D. Manuel Clemente e José Manuel Fernandes
Em tempo de escombros, houve “Diálogo na Cidade”, no Teatro Aveirense, na quinta-feira, 3 de fevereiro, à noite, com D. Manuel Clemente, Bispo do Porto, e José Manuel Fernandes, antigo diretor do PÚBLICO. O diálogo foi promovido pela Comissão Diocesana da Cultura, com o apoio da Câmara Municipal de Aveiro.
«Vivemos tempos difíceis e estamos a entrar agora numa fase ainda mais difícil e complexa, com uma década perdida, mas olhamos para a frente e não vemos como sair deste ramerrame», afirmou José Manuel Fernandes a abrir o diálogo. E sobre os escombros, adiantou que eles são também morais, «porque as referências se perderam; há sinais positivos, como as manifestações organizadas através das redes sociais, mas é necessário criar esse tipo de movimentos». E logo adiantou que não vale a pena ficar a pensar nas «reivindicações ou que alguém (o Estado) trate desse problema», porque o mais importante é perguntar «o que podemos fazer para mudar».
D. Manuel Clemente frisou que «os escombros são económicos, culturais, restos de coisas, de referências», acrescentando que é difícil conversar. «Dizem-se umas coisas; saltita-se de um lado para o outro sem um fio coerente. Alguém dizia: “Eu cá não sei, mas digo que…” E sublinhou: «Há confusão de pensamento, perde-se o fio à meada por causa de uma retórica vazia feita de mil estratagemas e frases repetidas.»
O antigo diretor do PÚBLICO afirmou que «a democracia contribuiu para o crescimento económico e redistribuição dos recursos, mas pela primeira vez há uma geração que está a viver pior do que a anterior.» E com o desemprego, que afeta sobremaneira os jovens, estamos a contribuir para a criação de «uma geração posta de lado, porque os mais velhos taparam os empregos e os lugares nas chefias». Contudo, o Bispo do Porto afiançou que «houve uma mudança na relação com a liberdade, que passou a ser entendida como possibilidade de escolha». E explicou: «Até então a liberdade era essencialmente política, institucional. Nos anos 80 comecei a sentir algo de diferente: o choque do sentimento de liberdade individual com o institucional.»

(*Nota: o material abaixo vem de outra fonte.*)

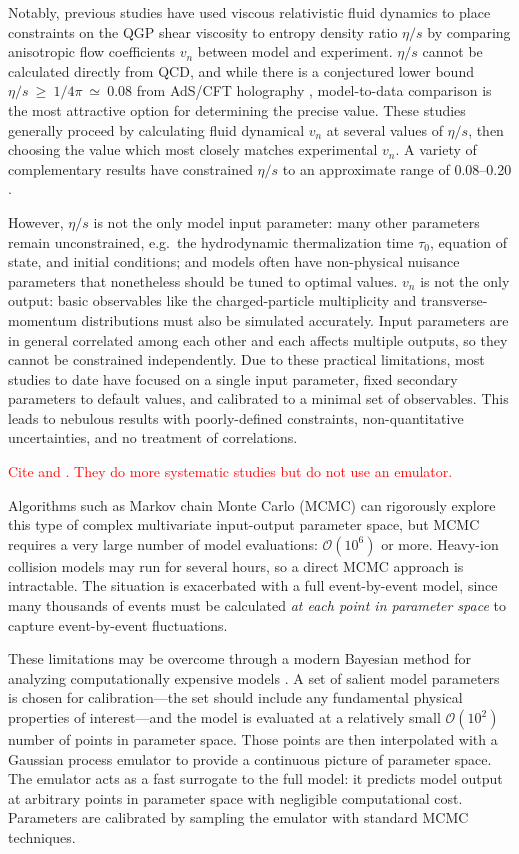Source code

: \documentclass[aps,prc,reprint,amsmath]{revtex4-1}
\newcommand{\todo}[1]{\textcolor{red}{#1}}
\begin{document}
Notably, previous studies have used viscous relativistic fluid dynamics to place constraints on the QGP shear viscosity to entropy density ratio $\eta/s$ by comparing anisotropic flow coefficients $v_n$ between model and experiment.
$\eta/s$ cannot be calculated directly from QCD, and while there is a conjectured lower bound $\eta/s~\geq~1/4\pi~\simeq~0.08$ from AdS/CFT holography \cite{Kovtun:2004de}, model-to-data comparison is the most attractive option for determining the precise value.
These studies generally proceed by calculating fluid dynamical $v_n$ at several values of $\eta/s$, then choosing the value which most closely matches experimental $v_n$.
A variety of complementary results have constrained $\eta/s$ to an approximate range of 0.08--0.20 \cite{Luzum:2008cw,Song:2010mg,Schenke:2010rr}.

However, $\eta/s$ is not the only model input parameter:
many other parameters remain unconstrained, e.g.~the hydrodynamic thermalization time $\tau_0$, equation of state, and initial conditions; and models often have non-physical nuisance parameters that nonetheless should be tuned to optimal values.
$v_n$ is not the only output:
basic observables like the charged-particle multiplicity and transverse-momentum distributions must also be simulated accurately.
Input parameters are in general correlated among each other and each affects multiple outputs, so they cannot be constrained independently.
Due to these practical limitations, most studies to date have focused on a single input parameter, fixed secondary parameters to default values, and calibrated to a minimal set of observables.
This leads to nebulous results with poorly-defined constraints, non-quantitative uncertainties, and no treatment of correlations.

\todo{
  Cite \cite{Luzum:2012wu} and \cite{Soltz:2012rk}.
  They do more systematic studies but do not use an emulator.
}

Algorithms such as Markov chain Monte Carlo (MCMC) can rigorously explore this type of complex multivariate input-output parameter space, but MCMC requires a very large number of model evaluations: $\mathcal O(10^6)$ or more.
Heavy-ion collision models may run for several hours, so a direct MCMC approach is intractable.
The situation is exacerbated with a full event-by-event model, since many thousands of events must be calculated \emph{at each point in parameter space} to capture event-by-event fluctuations.

These limitations may be overcome through a modern Bayesian method for analyzing computationally expensive models \cite{OHagan:2006ba,Higdon:2008cmc,Higdon:2014tva}.
A set of salient model parameters is chosen for calibration---the set should include any fundamental physical properties of interest---and the model is evaluated at a relatively small $\mathcal O(10^2)$ number of points in parameter space.
Those points are then interpolated with a Gaussian process emulator \cite{Rasmussen:2006gp} to provide a continuous picture of parameter space.
The emulator acts as a fast surrogate to the full model:
it predicts model output at arbitrary points in parameter space with negligible computational cost.
Parameters are calibrated by sampling the emulator with standard MCMC techniques.
\end{document}
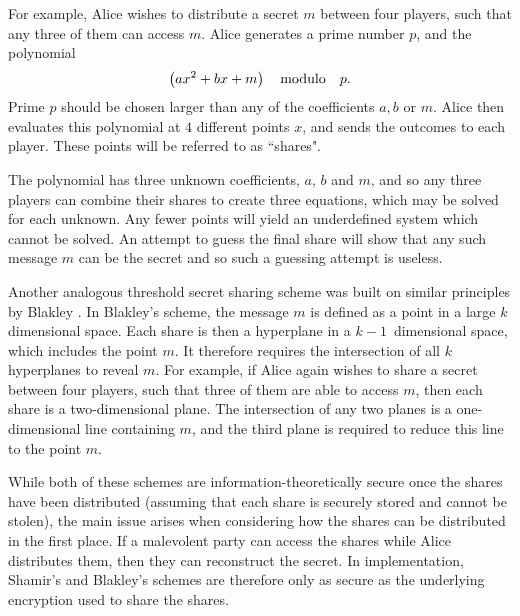 For example, Alice wishes to distribute a secret $m$ between four players, such that any three of them can access $m$. Alice generates a prime number $p$, and the polynomial 
\begin{equation}
\left( a x^2 + b x + m \right) \qq{modulo} p.
\end{equation}
Prime $p$ should be chosen larger than any of the coefficients $a, b$ or $m$. Alice then evaluates this polynomial at $4$ different points $x$, and sends the outcomes to each player. These points will be referred to as ``shares". %

The polynomial has three unknown coefficients, $a$, $b$ and $m$, and so any three players can combine their shares to create three equations, which may be solved for each unknown. Any fewer points will yield an underdefined system which cannot be solved. An attempt to guess the final share will show that any such message $m$ can be the secret and so such a guessing attempt is useless.

Another analogous threshold secret sharing scheme was built on similar principles by Blakley \cite{Blakley1979}. In Blakley's scheme, the message $m$ is defined as a point in a large $k$ dimensional space. Each share is then a hyperplane in a $k-1$~dimensional space, which includes the point $m$. It therefore requires the intersection of all $k$ hyperplanes to reveal $m$. For example, if Alice again wishes to share a secret between four players, such that three of them are able to access $m$, then each share is a two-dimensional plane. The intersection of any two planes is a one-dimensional line containing $m$, and the third plane is required to reduce this line to the point $m$.

While both of these schemes are information-theoretically secure once the shares have been distributed (assuming that each share is securely stored and cannot be stolen), the main issue arises when considering how the shares can be distributed in the first place. If a malevolent party can access the shares while Alice distributes them, then they can reconstruct the secret. In implementation, Shamir's and Blakley's schemes are therefore only as secure as the underlying encryption used to share the shares.

%

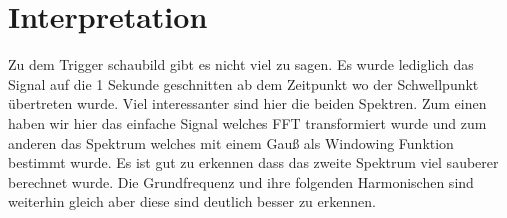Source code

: \section{Interpretation}
\label{chap:VERSUCH_1_INTERPRETATION}
Zu dem Trigger schaubild gibt es nicht viel zu sagen. Es wurde lediglich das Signal auf die 1 Sekunde geschnitten ab dem Zeitpunkt wo der Schwellpunkt übertreten wurde.
Viel interessanter sind hier die beiden Spektren. Zum einen haben wir hier das einfache Signal welches FFT transformiert wurde
und zum anderen das Spektrum welches mit einem Gauß als Windowing Funktion bestimmt wurde.
Es ist gut zu erkennen dass das zweite Spektrum viel sauberer berechnet wurde. Die Grundfrequenz und ihre folgenden Harmonischen
sind weiterhin gleich aber diese sind deutlich besser zu erkennen.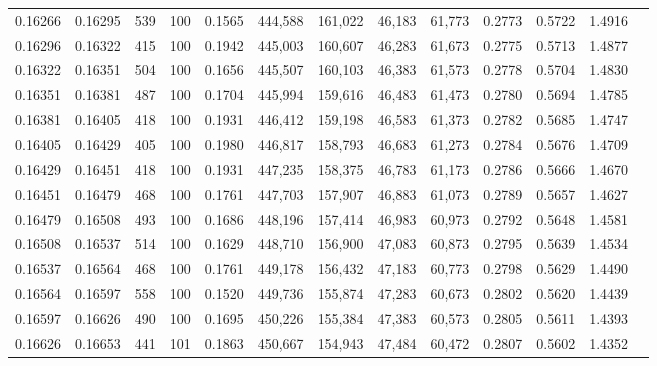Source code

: \begin{tabular}{rrrrrrrrrrrrr}
0.16266 & 0.16295 &   539 & 100 &                                     0.1565 & 444,588 & 161,022 &  46,183 &  61,773 & 0.2773 & 0.5722 & 1.4916 \\
0.16296 & 0.16322 &   415 & 100 &                                     0.1942 & 445,003 & 160,607 &  46,283 &  61,673 & 0.2775 & 0.5713 & 1.4877 \\
0.16322 & 0.16351 &   504 & 100 &                                     0.1656 & 445,507 & 160,103 &  46,383 &  61,573 & 0.2778 & 0.5704 & 1.4830 \\
0.16351 & 0.16381 &   487 & 100 &                                     0.1704 & 445,994 & 159,616 &  46,483 &  61,473 & 0.2780 & 0.5694 & 1.4785 \\
0.16381 & 0.16405 &   418 & 100 &                                     0.1931 & 446,412 & 159,198 &  46,583 &  61,373 & 0.2782 & 0.5685 & 1.4747 \\
0.16405 & 0.16429 &   405 & 100 &                                     0.1980 & 446,817 & 158,793 &  46,683 &  61,273 & 0.2784 & 0.5676 & 1.4709 \\
0.16429 & 0.16451 &   418 & 100 &                                     0.1931 & 447,235 & 158,375 &  46,783 &  61,173 & 0.2786 & 0.5666 & 1.4670 \\
0.16451 & 0.16479 &   468 & 100 &                                     0.1761 & 447,703 & 157,907 &  46,883 &  61,073 & 0.2789 & 0.5657 & 1.4627 \\
0.16479 & 0.16508 &   493 & 100 &                                     0.1686 & 448,196 & 157,414 &  46,983 &  60,973 & 0.2792 & 0.5648 & 1.4581 \\
0.16508 & 0.16537 &   514 & 100 &                                     0.1629 & 448,710 & 156,900 &  47,083 &  60,873 & 0.2795 & 0.5639 & 1.4534 \\
0.16537 & 0.16564 &   468 & 100 &                                     0.1761 & 449,178 & 156,432 &  47,183 &  60,773 & 0.2798 & 0.5629 & 1.4490 \\
0.16564 & 0.16597 &   558 & 100 &                                     0.1520 & 449,736 & 155,874 &  47,283 &  60,673 & 0.2802 & 0.5620 & 1.4439 \\
0.16597 & 0.16626 &   490 & 100 &                                     0.1695 & 450,226 & 155,384 &  47,383 &  60,573 & 0.2805 & 0.5611 & 1.4393 \\
0.16626 & 0.16653 &   441 & 101 &                                     0.1863 & 450,667 & 154,943 &  47,484 &  60,472 & 0.2807 & 0.5602 & 1.4352 \\

\end{tabular}

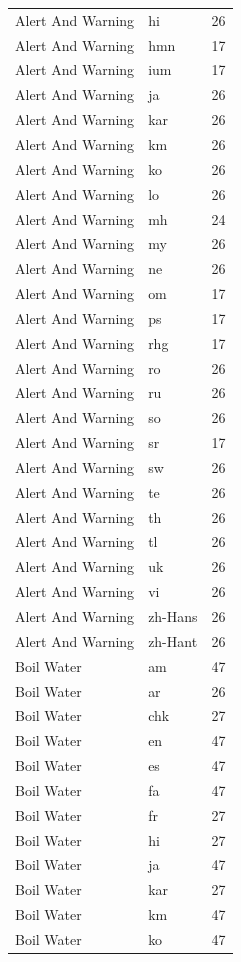 \begin{longtable}{p{3cm} p{3cm} r}
Alert And Warning & hi & 26 \\
Alert And Warning & hmn & 17 \\
Alert And Warning & ium & 17 \\
Alert And Warning & ja & 26 \\
Alert And Warning & kar & 26 \\
Alert And Warning & km & 26 \\
Alert And Warning & ko & 26 \\
Alert And Warning & lo & 26 \\
Alert And Warning & mh & 24 \\
Alert And Warning & my & 26 \\
Alert And Warning & ne & 26 \\
Alert And Warning & om & 17 \\
Alert And Warning & ps & 17 \\
Alert And Warning & rhg & 17 \\
Alert And Warning & ro & 26 \\
Alert And Warning & ru & 26 \\
Alert And Warning & so & 26 \\
Alert And Warning & sr & 17 \\
Alert And Warning & sw & 26 \\
Alert And Warning & te & 26 \\
Alert And Warning & th & 26 \\
Alert And Warning & tl & 26 \\
Alert And Warning & uk & 26 \\
Alert And Warning & vi & 26 \\
Alert And Warning & zh-Hans & 26 \\
Alert And Warning & zh-Hant & 26 \\
Boil Water & am & 47 \\
Boil Water & ar & 26 \\
Boil Water & chk & 27 \\
Boil Water & en & 47 \\
Boil Water & es & 47 \\
Boil Water & fa & 47 \\
Boil Water & fr & 27 \\
Boil Water & hi & 27 \\
Boil Water & ja & 47 \\
Boil Water & kar & 27 \\
Boil Water & km & 47 \\
Boil Water & ko & 47 \\

\end{longtable}
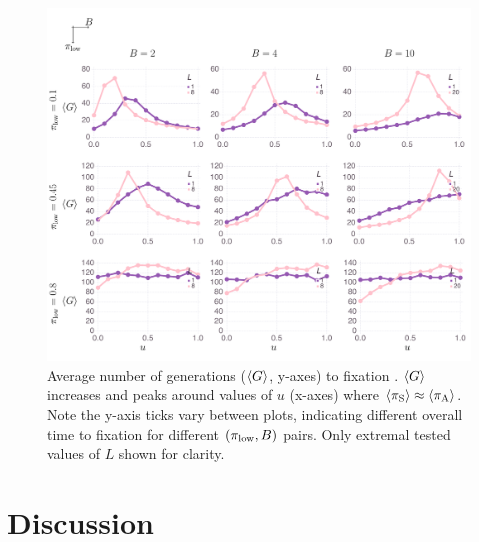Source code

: \documentclass[letterpaper,11.5pt]{scrartcl}
\begin{document}
\begin{figure}
  \caption{Average number of generations ($\langle G \rangle$, y-axes) to fixation . 
    $\langle G \rangle$ increases and peaks around values of $u$ (x-axes) where
  $\langle \pi_\mathrm{S} \rangle \approx \langle \pi_\mathrm{A} \rangle$. Note the y-axis ticks vary between plots,
indicating different overall time to fixation for different $(\pi_{\mathrm{low}}, B)$
pairs. Only extremal tested values of $L$ shown for clarity.} 
  \label{fig:steps}
\centering
    \includegraphics[width=\textwidth]{Figures/stepResultsPlots.pdf}
\end{figure}


\section{Discussion}
\end{document}

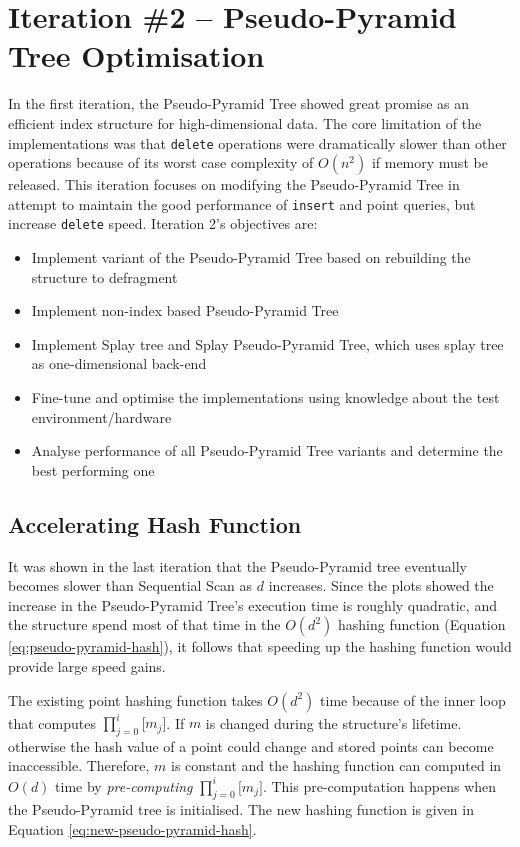 \section{Iteration \#2 -- Pseudo-Pyramid Tree Optimisation}

In the first iteration, the Pseudo-Pyramid Tree showed great promise as an efficient index structure for high-dimensional data. The core limitation of the implementations was that \texttt{delete} operations were dramatically slower than other operations because of its worst case complexity of $O(n^2)$ if memory must be released. This iteration focuses on modifying the Pseudo-Pyramid Tree in attempt to maintain the good performance of \texttt{insert} and point queries, but increase \texttt{delete} speed. Iteration 2's objectives are:
\begin{itemize}
	\item Implement variant of the Pseudo-Pyramid Tree based on rebuilding the structure to defragment
	\item Implement non-index based Pseudo-Pyramid Tree
	\item Implement Splay tree and Splay Pseudo-Pyramid Tree, which uses splay tree as one-dimensional back-end
	\item Fine-tune and optimise the implementations using knowledge about the test environment/hardware
	\item Analyse performance of all Pseudo-Pyramid Tree variants and determine the best performing one
\end{itemize}

\subsection{Accelerating Hash Function}

It was shown in the last iteration that the Pseudo-Pyramid tree eventually becomes slower than Sequential Scan as $d$ increases. Since the plots showed the increase in the Pseudo-Pyramid Tree's execution time is roughly quadratic, and the structure spend most of that time in the $O(d^2)$ hashing function (Equation \ref{eq:pseudo-pyramid-hash}), it follows that speeding up the hashing function would provide large speed gains.

The existing point hashing function takes $O(d^2)$ time because of the inner loop that computes $\prod_{j=0}^{i}{\lbrack m_j \rbrack}$. If $m$ is changed during the structure's lifetime. otherwise the hash value of a point could change and stored points can become inaccessible. Therefore, $m$ is constant and the hashing function can computed in $O(d)$ time by \textit{pre-computing} $\prod_{j=0}^{i}{\lbrack m_j \rbrack}$. This pre-computation happens when the Pseudo-Pyramid tree is initialised. The new hashing function is given in Equation \ref{eq:new-pseudo-pyramid-hash}.

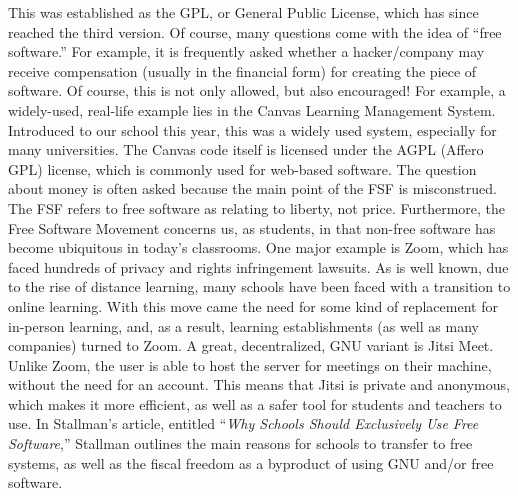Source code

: \documentclass[12pt]{article}
\begin{document}
\begin{multicols}{3}
  This was established as the GPL, or General Public License, which has since reached the third version. Of course, many questions come with the idea of “free software.” For example, it is frequently asked whether a hacker/company may receive compensation (usually in the financial form) for creating the piece of software. Of course, this is not only allowed, but also encouraged! For example, a widely-used, real-life example lies in the Canvas Learning Management System. Introduced to our school this year, this was a widely used system, especially for many universities. The Canvas code itself is licensed under the AGPL (Affero GPL) license, which is commonly used for web-based software. The question about money is often asked because the main point of the FSF is misconstrued. The FSF refers to free software as relating to liberty, not price. Furthermore, the Free Software Movement concerns us, as students, in that non-free software has become ubiquitous in today's classrooms. One major example is Zoom, which has faced hundreds of privacy and rights infringement lawsuits. As is well known, due to the rise of distance learning, many schools have been faced with a transition to online learning. With this move came the need for some kind of replacement for in-person learning, and, as a result, learning establishments (as well as many companies) turned to Zoom. A great, decentralized, GNU variant is Jitsi Meet. Unlike Zoom, the user is able to host the server for meetings on their machine, without the need for an account. This means that Jitsi is private and anonymous, which makes it more efficient, as well as a safer tool for students and teachers to use. In Stallman's article, entitled “\textit{Why Schools Should Exclusively Use Free Software},” Stallman outlines the main reasons for schools to transfer to free systems, as well as the fiscal freedom as a byproduct of using GNU and/or free software. 

  \vfill


\end{multicols}
\end{document}
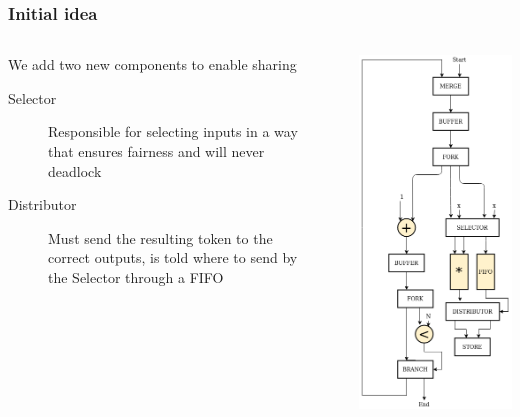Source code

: \documentclass{beamer}
\begin{document}
\begin{frame}[fragile]
\begin{columns}[T]
\begin{column}{0.45\textwidth}
    \end{column}
  \end{columns}
\end{frame}

\begin{frame}[fragile]
\frametitle{Initial idea}
\begin{columns}[T]
    \begin{column}{0.45\textwidth}
    We add two new components to enable sharing \newline
    \begin{description}
        \item[Selector] Responsible for selecting inputs in a way that ensures fairness and will never deadlock
        \item[Distributor] Must send the resulting token to the correct outputs, is told where to send by the Selector through a FIFO
    \end{description}
    \end{column}
    \begin{column}{0.1\textwidth}
    \end{column}
    \begin{column}{0.45\textwidth}
      \includegraphics[scale=0.28]{shared_base_case.png}

\end{column}
\end{columns}
\end{frame}
\end{document}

D. Manuel Clemente denunciou que sobrevivem hoje os preconceitos oitocentistas que «reduziam a religião no espaço público», salientando que «somos temerosos em relação à presença da religião no espaço público».
José Manuel Fernandes referiu que há muitas razões para estarmos preocupados e inquietos, tanto mais quanto é certo que, «cada empréstimo [ao País], é mais uma cavadela no buraco em que vamos cair». Mas o Bispo do Porto adiantou que «há indícios de construção, gente que acorda, deteta, procura. Encontro muita gente disponível nas visitas pastorais, nas escolas, associações, IPSS… Voluntariado para criar e inovar. Há uma disponibilidade-base que é garantia de que as coisas se podem resolver».
Referindo-se aos tempos que vivemos, José Manuel Fernandes garante que é necessário «dar outros passos». «Não vai haver revolução, espero eu. Não vai haver um novo Salgueiro Maia porque seria muito mau sinal que uma coisa dessas pudesse acontecer.»
A finalizar, D. Manuel lembra que a história está cheia de exemplos do que deve ser a luta cívica, e considera que «as armas não são solução na evolução das sociedades». Recordou, então, figuras históricas que se notabilizaram pela participação em nome do bem comum. «No século XX houve muita gente que quis resolver as coisas de outra maneira e fazer guerras para acabar com guerras, que se saldaram em milhões de mortes. Não foi o que fez Mandela, Luther King ou Gandhy. Não são utopias. Estas coisas têm lugar e o lugar é o coração dos homens de boa vontade. É uma coisa bonita para acabar a noite.»